L'après-midi, les filles de la bande - dont Janet, qui avait enfin réussi à se décoller du bras de Vince - allèrent dévaliser l'une des petites boutiques de vêtements de la ville, située devant le parking de la supérette, à deux rues du magasin de chaussures de Stella, la grosse vendeuse hargneuse. Mae, qui avait enfin réussi à se procurer l'argent de poche dont elle avait besoin pour parvenir à ses fins, s'acheta deux T-shirts un peu rock, un pantalon de jean à trous et un anorak mauve qui lui allait à ravir. Elle lorgnait avec envie le porte-monnaie plein à craquer de Jessika, qui avait sans doute obtenu autant d'argent grâce aux activités illégales de son père dont elle ne faisait pour le moment pas allusion. Janet et sa meilleure amie nommée Anaïk, une jolie brune originaire d'Arménie, piaillaient comme des folles devant les vitrines cadenassées où étaient exposés des sac à mains de valeur élevée et ornés de logos connus et terriblement chers. Une jeune adolescente rousse nommée Gal, qui arborait un style plus grunge, n'acheta qu'une paire de chaussettes de couleur étrange, car le montant de son argent était largement inférieur à celui de ses amies. Mae ne se préoccupa d'elle, préférant rester en compagnie des trois autres, qui, comme elle, portaient toutes un intérêt spécial à la mode et au luxe. Lorsqu'elle était plus jeune, l'agente de CHERUB avait souvent été gâtée par son père, qui avait amassé une petite fortune grâce à ses reventes de drogue dans toute l'Angleterre. Depuis qu'elle était à CHERUB, elle avait dut se contenter d'une vie plus modeste, et, même si elle ne l'avait jamais dit à ses amis de peur de paraître ennuyeuse, elle brûlait d'envie de retourner faire du lèche-vitrine.

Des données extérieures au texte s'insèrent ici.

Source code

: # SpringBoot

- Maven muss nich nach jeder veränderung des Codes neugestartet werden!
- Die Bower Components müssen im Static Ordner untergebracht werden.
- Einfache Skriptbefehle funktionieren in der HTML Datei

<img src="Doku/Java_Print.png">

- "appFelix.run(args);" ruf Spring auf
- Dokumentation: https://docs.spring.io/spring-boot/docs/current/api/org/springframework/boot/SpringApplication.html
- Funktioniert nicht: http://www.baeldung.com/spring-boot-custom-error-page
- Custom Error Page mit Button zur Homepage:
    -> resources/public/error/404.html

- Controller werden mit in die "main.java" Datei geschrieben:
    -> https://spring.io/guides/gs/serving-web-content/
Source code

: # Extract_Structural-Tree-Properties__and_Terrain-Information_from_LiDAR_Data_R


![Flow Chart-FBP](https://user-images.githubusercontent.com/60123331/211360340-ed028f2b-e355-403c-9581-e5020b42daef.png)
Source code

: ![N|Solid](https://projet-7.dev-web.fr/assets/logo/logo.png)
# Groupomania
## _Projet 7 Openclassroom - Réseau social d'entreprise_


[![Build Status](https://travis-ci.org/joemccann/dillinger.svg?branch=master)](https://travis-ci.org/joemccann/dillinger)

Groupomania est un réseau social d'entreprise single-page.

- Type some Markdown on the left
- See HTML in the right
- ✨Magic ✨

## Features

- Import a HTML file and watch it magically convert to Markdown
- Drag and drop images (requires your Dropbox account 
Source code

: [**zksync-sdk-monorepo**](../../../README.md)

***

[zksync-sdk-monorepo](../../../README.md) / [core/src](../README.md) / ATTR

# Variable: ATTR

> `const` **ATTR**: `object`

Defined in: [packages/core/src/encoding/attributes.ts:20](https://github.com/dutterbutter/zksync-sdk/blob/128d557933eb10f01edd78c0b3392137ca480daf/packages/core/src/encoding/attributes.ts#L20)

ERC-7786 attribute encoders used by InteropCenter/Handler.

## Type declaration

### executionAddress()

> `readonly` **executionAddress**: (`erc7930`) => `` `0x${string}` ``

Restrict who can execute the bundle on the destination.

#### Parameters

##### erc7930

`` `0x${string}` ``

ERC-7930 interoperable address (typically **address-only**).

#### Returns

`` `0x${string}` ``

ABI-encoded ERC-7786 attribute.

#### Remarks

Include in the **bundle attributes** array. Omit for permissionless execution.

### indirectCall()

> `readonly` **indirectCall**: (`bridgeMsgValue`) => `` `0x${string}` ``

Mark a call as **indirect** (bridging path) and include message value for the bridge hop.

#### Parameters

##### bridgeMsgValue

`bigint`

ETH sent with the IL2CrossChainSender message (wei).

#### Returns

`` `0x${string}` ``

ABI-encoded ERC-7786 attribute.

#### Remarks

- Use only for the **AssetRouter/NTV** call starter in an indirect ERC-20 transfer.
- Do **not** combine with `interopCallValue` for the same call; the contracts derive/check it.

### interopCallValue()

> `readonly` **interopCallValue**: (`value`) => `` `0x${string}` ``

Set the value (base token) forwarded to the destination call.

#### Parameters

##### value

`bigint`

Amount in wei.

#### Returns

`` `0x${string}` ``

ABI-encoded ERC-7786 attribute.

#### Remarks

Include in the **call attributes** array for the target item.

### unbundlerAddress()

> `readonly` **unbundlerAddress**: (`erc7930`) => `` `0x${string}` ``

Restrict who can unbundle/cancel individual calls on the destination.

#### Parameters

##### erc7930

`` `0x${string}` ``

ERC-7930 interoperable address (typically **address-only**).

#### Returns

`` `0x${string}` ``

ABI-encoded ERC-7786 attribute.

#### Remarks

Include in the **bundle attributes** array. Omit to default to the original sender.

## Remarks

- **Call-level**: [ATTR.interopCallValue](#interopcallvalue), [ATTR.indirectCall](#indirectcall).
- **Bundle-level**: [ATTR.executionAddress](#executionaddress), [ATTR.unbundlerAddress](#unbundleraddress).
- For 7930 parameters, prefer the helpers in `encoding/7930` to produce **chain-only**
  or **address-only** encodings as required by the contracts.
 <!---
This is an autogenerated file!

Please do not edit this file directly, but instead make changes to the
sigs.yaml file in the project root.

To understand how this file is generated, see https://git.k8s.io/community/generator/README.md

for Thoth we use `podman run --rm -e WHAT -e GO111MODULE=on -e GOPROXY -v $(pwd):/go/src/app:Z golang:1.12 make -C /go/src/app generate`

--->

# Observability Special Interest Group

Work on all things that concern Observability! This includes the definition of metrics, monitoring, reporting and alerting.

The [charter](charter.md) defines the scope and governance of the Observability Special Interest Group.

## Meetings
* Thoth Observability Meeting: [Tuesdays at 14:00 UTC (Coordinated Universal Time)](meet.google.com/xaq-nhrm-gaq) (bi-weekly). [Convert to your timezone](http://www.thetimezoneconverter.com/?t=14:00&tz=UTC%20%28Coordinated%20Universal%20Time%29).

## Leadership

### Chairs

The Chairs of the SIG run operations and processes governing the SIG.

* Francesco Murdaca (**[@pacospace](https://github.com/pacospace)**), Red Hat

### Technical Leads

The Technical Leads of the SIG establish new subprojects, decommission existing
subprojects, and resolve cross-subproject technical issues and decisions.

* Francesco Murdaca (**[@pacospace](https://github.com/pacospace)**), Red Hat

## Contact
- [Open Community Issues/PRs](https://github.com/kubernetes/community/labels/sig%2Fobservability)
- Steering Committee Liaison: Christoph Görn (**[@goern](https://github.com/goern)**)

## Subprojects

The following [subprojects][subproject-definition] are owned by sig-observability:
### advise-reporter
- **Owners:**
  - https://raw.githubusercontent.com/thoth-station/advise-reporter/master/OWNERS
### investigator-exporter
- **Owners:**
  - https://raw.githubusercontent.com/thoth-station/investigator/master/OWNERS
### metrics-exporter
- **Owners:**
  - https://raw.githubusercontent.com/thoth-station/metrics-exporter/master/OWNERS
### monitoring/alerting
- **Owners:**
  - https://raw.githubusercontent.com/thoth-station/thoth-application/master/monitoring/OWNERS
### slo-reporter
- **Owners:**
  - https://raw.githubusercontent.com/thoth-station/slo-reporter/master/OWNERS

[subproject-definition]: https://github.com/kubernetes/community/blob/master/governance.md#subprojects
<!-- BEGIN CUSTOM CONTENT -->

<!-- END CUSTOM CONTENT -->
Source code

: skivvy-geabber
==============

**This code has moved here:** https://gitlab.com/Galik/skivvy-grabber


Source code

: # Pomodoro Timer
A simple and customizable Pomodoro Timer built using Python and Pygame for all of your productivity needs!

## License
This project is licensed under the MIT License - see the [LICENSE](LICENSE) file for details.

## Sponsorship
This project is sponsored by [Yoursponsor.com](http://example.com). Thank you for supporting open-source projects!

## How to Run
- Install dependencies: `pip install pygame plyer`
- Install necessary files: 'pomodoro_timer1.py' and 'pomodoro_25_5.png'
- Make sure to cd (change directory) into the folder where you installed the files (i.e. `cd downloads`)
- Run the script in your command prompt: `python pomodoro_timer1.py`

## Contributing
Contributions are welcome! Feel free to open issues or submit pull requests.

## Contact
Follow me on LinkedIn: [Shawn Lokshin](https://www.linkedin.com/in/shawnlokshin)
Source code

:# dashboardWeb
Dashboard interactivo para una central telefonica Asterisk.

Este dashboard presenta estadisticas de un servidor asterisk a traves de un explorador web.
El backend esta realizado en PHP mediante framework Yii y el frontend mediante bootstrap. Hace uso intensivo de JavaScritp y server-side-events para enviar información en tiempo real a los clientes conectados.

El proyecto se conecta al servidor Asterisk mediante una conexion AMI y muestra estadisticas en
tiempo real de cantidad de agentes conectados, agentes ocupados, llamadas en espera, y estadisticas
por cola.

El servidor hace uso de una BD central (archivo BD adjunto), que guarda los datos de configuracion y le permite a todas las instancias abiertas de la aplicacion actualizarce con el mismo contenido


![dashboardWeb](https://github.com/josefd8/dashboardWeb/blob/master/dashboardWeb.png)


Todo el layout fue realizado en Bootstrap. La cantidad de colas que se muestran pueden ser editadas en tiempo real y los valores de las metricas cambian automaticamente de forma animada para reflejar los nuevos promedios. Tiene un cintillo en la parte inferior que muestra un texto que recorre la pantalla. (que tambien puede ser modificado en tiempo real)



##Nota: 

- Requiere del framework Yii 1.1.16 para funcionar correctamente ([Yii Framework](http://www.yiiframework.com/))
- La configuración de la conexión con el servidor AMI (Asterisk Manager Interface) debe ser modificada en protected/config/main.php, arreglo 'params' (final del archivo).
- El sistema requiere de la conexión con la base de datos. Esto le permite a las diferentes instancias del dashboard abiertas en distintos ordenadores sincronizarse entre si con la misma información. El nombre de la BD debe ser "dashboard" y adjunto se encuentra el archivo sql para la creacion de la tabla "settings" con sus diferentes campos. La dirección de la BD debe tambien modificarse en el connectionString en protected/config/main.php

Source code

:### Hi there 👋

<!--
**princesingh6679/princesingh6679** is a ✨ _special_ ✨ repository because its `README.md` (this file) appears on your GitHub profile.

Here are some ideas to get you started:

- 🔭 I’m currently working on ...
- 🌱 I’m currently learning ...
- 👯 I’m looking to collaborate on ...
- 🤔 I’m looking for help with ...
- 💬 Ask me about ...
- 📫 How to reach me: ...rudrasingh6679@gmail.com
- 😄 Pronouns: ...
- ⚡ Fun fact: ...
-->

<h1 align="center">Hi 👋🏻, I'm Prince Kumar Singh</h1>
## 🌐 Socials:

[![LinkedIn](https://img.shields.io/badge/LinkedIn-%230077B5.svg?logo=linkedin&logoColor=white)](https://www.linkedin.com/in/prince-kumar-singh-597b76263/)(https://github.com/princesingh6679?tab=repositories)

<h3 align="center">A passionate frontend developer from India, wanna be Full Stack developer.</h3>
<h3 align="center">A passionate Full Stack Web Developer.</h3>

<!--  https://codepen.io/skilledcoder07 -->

Cette mission était un véritable cadeau du ciel.
En fin d'après-midi, toute la bande se retrouva pour aller commander des sandwiches dans un petit stand de rue à ciel ouvert, sur une place où les dernières boutiques en activité s'empressaient de fermer. Entourée de ses nouveaux amis, Mae se sentait invulnérable, même lorsque deux skinheads visiblement soûls passèrent en leur lançant une volée d'injures et en leur faisant des doigts d'honneurs gratuits. Le quinquagénaire qui se trouvait derrière le présentoir de sandwiches marmonna des insultes dans son épaisse moustache, mais n'alla pas corriger les deux jeunes adultes, qui étaient sans doute dangereux après consommation d'alcool.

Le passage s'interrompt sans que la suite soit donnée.